Plain-text document sources
=== Section Start ===

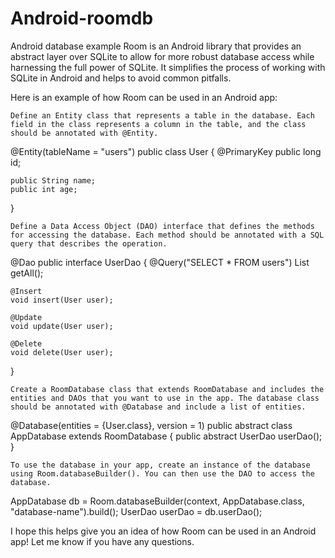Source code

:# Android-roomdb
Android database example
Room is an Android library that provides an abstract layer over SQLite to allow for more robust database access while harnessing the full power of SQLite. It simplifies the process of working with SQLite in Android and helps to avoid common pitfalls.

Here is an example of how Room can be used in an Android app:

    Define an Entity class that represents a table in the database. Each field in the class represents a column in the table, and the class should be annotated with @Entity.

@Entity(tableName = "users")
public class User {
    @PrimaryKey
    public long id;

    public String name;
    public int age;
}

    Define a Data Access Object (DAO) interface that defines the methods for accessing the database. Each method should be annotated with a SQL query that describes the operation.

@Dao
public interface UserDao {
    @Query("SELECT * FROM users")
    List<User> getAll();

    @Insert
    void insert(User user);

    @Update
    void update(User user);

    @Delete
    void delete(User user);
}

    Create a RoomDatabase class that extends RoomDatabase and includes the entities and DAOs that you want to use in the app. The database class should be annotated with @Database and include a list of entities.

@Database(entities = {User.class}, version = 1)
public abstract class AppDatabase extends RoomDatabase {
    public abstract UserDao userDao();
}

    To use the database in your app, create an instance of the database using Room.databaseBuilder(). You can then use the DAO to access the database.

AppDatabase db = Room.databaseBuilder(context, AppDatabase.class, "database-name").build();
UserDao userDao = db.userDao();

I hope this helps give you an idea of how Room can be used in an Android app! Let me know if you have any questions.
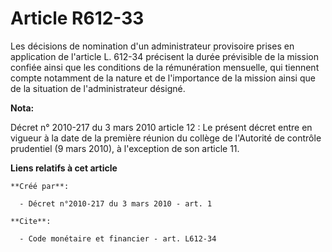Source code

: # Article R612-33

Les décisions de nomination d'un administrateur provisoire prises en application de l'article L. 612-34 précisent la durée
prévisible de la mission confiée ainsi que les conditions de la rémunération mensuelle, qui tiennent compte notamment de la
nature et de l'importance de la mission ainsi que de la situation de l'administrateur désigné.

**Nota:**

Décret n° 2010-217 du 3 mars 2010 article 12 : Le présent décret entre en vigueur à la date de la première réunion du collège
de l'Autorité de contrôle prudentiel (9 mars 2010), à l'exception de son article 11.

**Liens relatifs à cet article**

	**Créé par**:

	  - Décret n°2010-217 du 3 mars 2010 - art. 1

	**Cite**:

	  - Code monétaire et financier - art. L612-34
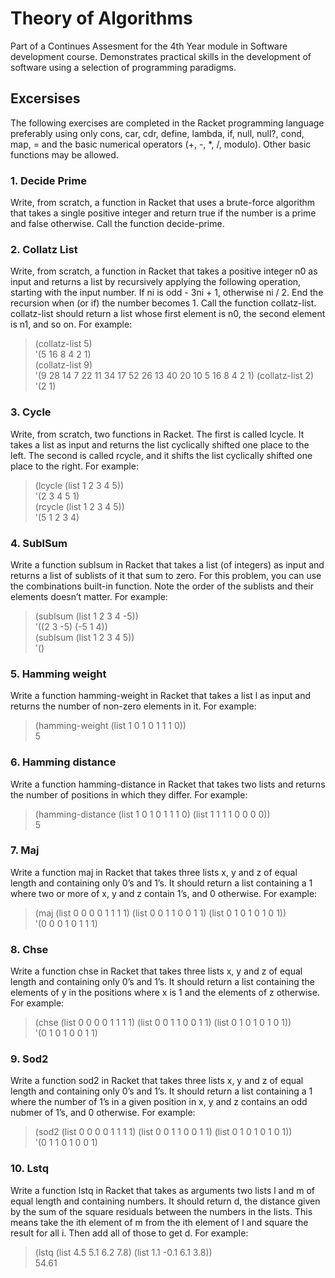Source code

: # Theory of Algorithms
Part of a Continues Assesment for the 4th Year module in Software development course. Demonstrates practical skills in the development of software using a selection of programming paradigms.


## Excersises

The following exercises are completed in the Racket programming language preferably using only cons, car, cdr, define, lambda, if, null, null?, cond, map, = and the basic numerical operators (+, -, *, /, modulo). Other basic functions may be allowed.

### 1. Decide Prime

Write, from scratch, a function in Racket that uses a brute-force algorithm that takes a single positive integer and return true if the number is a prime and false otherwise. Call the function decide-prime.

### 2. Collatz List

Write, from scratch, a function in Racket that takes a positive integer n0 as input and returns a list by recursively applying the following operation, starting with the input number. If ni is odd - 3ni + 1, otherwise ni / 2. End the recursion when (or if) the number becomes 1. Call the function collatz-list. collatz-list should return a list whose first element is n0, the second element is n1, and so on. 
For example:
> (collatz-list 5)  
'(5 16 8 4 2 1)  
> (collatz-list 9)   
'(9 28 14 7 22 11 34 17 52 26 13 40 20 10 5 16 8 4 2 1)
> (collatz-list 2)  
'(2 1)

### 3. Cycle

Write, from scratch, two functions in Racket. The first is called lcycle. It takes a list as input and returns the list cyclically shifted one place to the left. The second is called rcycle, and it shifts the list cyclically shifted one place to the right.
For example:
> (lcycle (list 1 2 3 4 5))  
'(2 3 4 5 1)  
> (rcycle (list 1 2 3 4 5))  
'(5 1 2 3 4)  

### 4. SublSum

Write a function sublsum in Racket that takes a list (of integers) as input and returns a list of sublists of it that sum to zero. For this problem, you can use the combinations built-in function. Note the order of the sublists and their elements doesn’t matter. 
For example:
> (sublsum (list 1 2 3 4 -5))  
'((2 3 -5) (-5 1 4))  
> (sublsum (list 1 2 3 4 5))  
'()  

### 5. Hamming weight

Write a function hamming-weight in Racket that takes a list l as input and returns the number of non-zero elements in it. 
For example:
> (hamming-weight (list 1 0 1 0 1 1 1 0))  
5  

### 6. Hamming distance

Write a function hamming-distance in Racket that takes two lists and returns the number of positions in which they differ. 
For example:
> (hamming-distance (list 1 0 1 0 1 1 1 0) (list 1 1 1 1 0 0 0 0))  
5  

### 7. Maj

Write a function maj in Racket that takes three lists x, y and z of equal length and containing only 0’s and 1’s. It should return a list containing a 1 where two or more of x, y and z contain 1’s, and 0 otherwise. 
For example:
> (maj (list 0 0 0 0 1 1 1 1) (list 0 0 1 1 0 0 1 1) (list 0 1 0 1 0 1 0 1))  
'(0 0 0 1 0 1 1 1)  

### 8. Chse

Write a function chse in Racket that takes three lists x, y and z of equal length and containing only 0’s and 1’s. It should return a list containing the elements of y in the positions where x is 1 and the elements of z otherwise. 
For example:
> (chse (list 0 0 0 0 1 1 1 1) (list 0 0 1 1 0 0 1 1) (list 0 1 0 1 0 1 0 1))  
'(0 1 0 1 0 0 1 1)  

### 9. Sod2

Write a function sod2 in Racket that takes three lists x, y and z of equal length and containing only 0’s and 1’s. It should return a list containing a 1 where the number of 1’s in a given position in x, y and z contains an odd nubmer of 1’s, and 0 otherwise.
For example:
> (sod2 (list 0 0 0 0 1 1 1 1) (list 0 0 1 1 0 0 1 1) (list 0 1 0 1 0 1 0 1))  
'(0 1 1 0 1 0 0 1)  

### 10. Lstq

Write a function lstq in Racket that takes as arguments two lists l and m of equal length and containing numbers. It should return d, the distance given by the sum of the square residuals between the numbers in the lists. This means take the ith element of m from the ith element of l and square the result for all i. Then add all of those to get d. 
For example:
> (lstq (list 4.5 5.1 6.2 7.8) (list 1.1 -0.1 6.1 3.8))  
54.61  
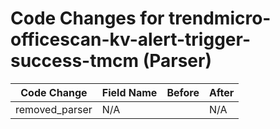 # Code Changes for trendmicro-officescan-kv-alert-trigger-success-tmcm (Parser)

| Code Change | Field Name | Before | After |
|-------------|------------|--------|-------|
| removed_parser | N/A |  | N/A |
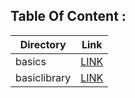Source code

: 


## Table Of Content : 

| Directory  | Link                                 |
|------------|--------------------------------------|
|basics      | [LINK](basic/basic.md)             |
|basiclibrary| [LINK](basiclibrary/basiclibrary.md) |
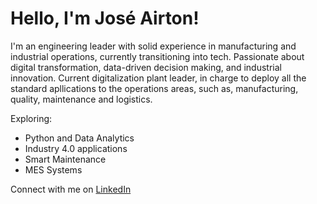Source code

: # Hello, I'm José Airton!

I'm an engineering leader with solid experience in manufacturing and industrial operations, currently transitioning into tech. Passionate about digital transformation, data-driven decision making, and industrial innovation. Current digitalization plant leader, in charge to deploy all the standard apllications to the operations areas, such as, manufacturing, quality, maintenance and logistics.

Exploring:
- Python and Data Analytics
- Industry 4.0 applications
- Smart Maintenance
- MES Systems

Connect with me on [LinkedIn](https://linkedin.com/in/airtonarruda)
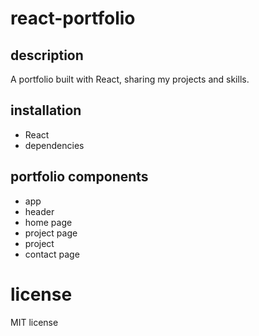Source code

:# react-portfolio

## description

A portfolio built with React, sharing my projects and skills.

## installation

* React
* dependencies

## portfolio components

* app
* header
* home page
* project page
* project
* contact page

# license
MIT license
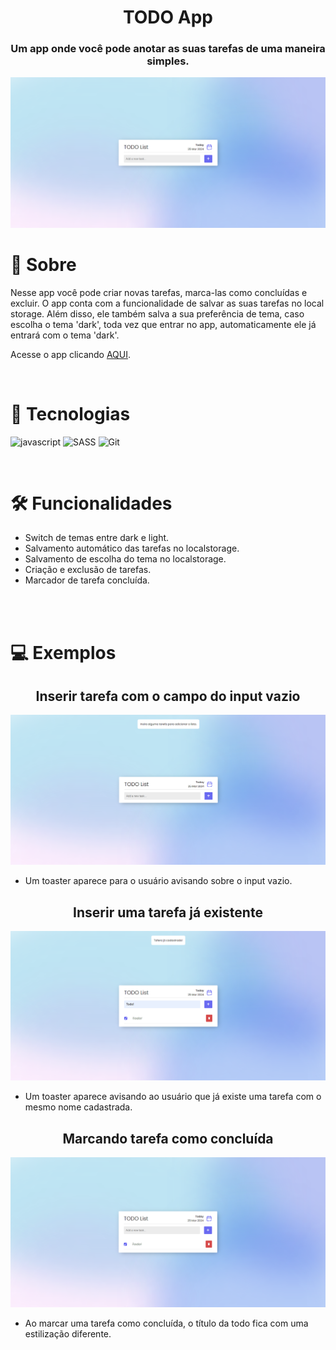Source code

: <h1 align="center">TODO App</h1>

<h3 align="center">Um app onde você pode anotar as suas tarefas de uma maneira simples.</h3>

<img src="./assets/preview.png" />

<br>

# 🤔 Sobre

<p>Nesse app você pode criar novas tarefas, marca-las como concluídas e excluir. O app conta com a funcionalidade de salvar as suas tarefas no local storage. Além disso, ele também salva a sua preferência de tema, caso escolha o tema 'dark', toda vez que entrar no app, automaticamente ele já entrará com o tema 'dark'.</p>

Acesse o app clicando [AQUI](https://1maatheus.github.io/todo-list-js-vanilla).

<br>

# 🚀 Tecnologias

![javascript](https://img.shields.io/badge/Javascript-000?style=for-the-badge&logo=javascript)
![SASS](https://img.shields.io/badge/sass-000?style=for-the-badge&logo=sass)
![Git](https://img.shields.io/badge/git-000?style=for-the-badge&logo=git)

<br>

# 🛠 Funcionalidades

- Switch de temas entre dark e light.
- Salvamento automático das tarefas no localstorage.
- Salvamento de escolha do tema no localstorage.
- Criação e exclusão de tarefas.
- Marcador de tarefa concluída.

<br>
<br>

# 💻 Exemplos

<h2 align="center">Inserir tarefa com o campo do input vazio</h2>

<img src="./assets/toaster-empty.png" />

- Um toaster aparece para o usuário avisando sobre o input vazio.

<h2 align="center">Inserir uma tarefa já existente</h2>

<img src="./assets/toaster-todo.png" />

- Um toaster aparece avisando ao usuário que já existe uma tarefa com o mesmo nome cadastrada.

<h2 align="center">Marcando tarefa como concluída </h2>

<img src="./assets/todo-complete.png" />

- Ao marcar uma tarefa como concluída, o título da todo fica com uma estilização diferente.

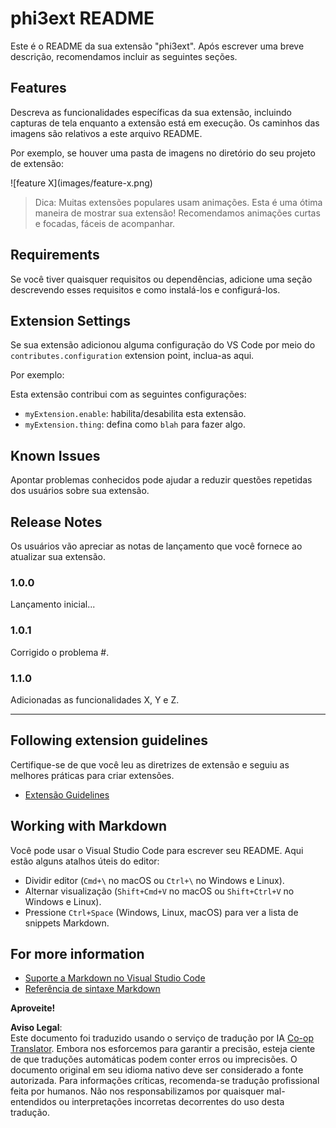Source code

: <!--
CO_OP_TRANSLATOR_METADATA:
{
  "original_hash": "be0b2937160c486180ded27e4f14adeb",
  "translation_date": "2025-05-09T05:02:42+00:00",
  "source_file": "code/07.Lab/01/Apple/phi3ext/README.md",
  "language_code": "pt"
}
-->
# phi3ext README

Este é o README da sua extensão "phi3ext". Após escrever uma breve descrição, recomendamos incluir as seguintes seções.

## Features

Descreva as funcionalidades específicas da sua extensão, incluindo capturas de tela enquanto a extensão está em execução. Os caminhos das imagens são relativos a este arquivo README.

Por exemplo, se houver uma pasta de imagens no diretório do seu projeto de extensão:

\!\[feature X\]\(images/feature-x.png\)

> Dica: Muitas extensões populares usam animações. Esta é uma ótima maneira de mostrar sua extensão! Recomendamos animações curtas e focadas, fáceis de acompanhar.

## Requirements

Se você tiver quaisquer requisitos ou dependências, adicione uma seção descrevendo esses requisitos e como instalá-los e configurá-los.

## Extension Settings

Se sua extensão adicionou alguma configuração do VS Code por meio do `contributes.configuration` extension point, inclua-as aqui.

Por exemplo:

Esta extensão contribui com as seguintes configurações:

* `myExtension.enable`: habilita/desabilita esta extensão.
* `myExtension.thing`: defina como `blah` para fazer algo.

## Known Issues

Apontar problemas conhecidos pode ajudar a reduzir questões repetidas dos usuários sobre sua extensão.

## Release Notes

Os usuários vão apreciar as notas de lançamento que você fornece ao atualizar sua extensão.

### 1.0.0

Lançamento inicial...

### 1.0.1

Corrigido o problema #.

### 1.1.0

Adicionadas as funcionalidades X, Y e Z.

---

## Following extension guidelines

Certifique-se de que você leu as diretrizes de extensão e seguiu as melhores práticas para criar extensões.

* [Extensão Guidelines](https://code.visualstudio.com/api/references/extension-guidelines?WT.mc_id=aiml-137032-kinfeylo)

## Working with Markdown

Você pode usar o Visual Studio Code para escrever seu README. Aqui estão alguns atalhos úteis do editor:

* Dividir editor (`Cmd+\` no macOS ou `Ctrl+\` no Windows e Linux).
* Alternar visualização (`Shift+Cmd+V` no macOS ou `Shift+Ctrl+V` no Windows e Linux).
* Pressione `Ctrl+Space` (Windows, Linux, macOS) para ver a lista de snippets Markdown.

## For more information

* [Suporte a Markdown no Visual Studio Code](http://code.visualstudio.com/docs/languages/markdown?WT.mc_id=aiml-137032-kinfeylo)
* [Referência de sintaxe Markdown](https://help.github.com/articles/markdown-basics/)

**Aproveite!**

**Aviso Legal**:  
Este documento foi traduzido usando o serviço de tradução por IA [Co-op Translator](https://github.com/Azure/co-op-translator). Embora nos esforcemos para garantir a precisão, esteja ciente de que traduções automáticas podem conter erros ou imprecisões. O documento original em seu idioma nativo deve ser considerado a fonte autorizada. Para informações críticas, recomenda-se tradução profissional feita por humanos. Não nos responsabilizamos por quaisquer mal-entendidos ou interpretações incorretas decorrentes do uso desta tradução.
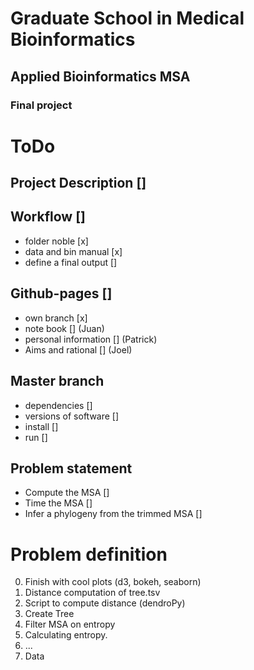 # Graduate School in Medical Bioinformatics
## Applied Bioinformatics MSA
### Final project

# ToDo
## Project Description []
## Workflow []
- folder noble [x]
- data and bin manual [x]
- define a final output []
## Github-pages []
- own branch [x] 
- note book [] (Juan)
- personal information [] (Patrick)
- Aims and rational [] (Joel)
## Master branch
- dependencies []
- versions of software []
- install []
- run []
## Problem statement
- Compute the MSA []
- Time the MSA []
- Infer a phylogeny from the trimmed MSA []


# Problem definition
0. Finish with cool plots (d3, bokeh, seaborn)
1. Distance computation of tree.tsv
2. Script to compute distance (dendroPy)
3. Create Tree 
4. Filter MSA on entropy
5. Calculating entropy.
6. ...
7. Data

=== Section End ===

--- Task prompt ---
Only a word-for-word repetition of the lines from the one containing "- versions of software []" to the final line of the data above counts as the answer.

--- Your solution ---
- versions of software []
- install []
- run []
## Problem statement
- Compute the MSA []
- Time the MSA []
- Infer a phylogeny from the trimmed MSA []


# Problem definition
0. Finish with cool plots (d3, bokeh, seaborn)
1. Distance computation of tree.tsv
2. Script to compute distance (dendroPy)
3. Create Tree 
4. Filter MSA on entropy
5. Calculating entropy.
6. ...
7. Data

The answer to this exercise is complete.